= Oikeiôsis =

Concept in Stoic philosophy

In Stoic ethics, oikeiôsis (οἰκείωσις, conciliatio) is a technical term variously translated as "appropriation," "orientation," "familiarization," "affinity," "affiliation," and "endearment." Oikeiôsis signifies the perception of something as one's own, as belonging to oneself. The theory of oikeiôsis can be traced back to the work of the first Stoic philosopher, Zeno of Citium.

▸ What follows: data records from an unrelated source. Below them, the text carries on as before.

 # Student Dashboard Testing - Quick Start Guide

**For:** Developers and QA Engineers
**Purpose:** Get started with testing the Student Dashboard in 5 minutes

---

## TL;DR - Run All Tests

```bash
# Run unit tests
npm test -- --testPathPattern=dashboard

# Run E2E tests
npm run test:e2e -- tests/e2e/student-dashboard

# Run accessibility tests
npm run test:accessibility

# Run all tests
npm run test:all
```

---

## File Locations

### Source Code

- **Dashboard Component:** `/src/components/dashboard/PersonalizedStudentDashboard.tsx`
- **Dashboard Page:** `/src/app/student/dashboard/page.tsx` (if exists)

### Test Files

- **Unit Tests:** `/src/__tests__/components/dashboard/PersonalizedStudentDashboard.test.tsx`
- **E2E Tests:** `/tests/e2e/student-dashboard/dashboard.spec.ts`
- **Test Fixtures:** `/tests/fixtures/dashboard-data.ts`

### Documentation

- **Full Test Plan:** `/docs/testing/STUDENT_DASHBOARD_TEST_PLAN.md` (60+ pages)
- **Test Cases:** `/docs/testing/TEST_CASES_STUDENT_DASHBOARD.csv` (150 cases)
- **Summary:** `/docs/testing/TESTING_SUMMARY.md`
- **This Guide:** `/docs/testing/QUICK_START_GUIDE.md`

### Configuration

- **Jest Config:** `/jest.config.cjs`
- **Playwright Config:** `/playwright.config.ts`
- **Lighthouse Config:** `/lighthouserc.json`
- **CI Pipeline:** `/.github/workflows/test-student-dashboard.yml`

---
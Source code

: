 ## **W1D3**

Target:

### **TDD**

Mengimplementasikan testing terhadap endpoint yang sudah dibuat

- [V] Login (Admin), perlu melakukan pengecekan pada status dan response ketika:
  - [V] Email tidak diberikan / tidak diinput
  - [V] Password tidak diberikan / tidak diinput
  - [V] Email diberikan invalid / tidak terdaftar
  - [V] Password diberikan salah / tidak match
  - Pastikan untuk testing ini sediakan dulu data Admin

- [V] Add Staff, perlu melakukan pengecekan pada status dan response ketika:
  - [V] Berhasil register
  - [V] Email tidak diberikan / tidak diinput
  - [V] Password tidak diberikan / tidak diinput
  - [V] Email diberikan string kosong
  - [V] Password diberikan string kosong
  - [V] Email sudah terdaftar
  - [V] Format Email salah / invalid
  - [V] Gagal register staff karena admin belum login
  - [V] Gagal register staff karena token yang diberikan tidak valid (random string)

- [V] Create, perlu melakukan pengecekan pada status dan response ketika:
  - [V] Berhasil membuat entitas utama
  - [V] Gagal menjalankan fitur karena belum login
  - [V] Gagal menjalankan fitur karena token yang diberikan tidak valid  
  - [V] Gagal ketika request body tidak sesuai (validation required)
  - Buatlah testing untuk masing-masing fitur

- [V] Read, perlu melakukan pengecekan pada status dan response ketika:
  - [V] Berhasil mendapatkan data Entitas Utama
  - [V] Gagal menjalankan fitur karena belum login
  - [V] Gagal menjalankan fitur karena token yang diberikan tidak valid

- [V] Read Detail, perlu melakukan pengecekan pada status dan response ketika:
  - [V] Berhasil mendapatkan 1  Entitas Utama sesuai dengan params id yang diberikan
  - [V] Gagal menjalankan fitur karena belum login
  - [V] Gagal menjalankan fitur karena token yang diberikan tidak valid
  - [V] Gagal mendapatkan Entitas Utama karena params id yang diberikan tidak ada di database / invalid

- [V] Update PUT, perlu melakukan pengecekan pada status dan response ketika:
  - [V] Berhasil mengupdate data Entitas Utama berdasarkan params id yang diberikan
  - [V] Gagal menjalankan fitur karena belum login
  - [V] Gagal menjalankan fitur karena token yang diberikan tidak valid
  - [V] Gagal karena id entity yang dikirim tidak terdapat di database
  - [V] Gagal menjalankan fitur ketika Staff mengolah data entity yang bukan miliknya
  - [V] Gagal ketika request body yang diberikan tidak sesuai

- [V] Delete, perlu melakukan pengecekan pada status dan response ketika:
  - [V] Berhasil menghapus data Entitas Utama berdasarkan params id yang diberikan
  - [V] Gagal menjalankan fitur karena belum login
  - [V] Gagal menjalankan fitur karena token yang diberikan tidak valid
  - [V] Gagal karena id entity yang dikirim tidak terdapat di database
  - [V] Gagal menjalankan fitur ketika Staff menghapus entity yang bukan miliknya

The Stoic philosopher Hierocles saw it as the basis for all animal impulses as well as human ethical action. According to Porphyry, "those who followed Zeno stated that oikeiôsis is the beginning of justice".

==Etymology==
Oikeiôsis is rooted in the word oikos (οἶκος). Oikos is the word for household, house, or family, and can be seen in modern English words like economics and ecology (Greek oiko- to Classical Latin oeco- to Medieval Latin eco-). Similarly, the term Oikeiotes denotes the sense of belonging, the opposite of alienation. The term invokes the sense of being "at home", of belonging to and by extension becoming "familiarized" with something.

==Hierocles' theory==
In his Elements of Ethics (Ἠθικὴ στοιχείωσις), the philosopher Hierocles began his account of oikeiôsis by looking at the beginning of the life of animals. In the initial stage of perception, an animal is only aware of their bodies and sensations as "belonging to itself", this awareness is the proton oikeion, the "first thing that is one's own and familiar". This self-awareness is continuous as well as dependent on the perception of external objects. This is why, according to Hierocles, children are afraid of the dark, because their weak sense of self fears death in the absence of external entities. Hierocles argued that the impulse of self-preservation arises out of oikeiôsis: "an animal, when it has received the first perception of itself, immediately becomes its own and familiar to itself and to its constitution". In perceiving itself and becoming familiar to itself, an animal finds value in itself and its own well-being.

Hierocles divided the many forms of Oikeiôsis as internal and external. Internal forms of oikeiôsis included appropriation of the self as well as of one's constitution, external forms included familiarization with other people and an orientation towards external goods. Oikeiôsis is the basis for Hierocles' theory of "appropriate acts" (καθήκοντα) because it is in "accordance with nature" since animals use appropriation to project themselves externally and thus care for others (such as their offspring). Stoics see these acts as a duty because, according to Cicero, "all duties derive from principles of nature". In Hierocles' other ethical work, On Appropriate acts (of which only fragments survive), he outlined a theory of duty based on concentric circles. Beginning with the self and then our immediate family, Hierocles outlined how humans can extend their oikeiôsis towards other human beings in widening circles, such as our ethnos and eventually the entire human race. The distance from the center acts as a standard by which we may measure the strength of our ties and therefore our duties towards other people. Hierocles argued that there was an ethical need for a "contraction of circles", to reduce the distance between the circles as much as possible and therefore increase our familiarization with all of mankind (while still retaining the strongest affinity within our immediate circle).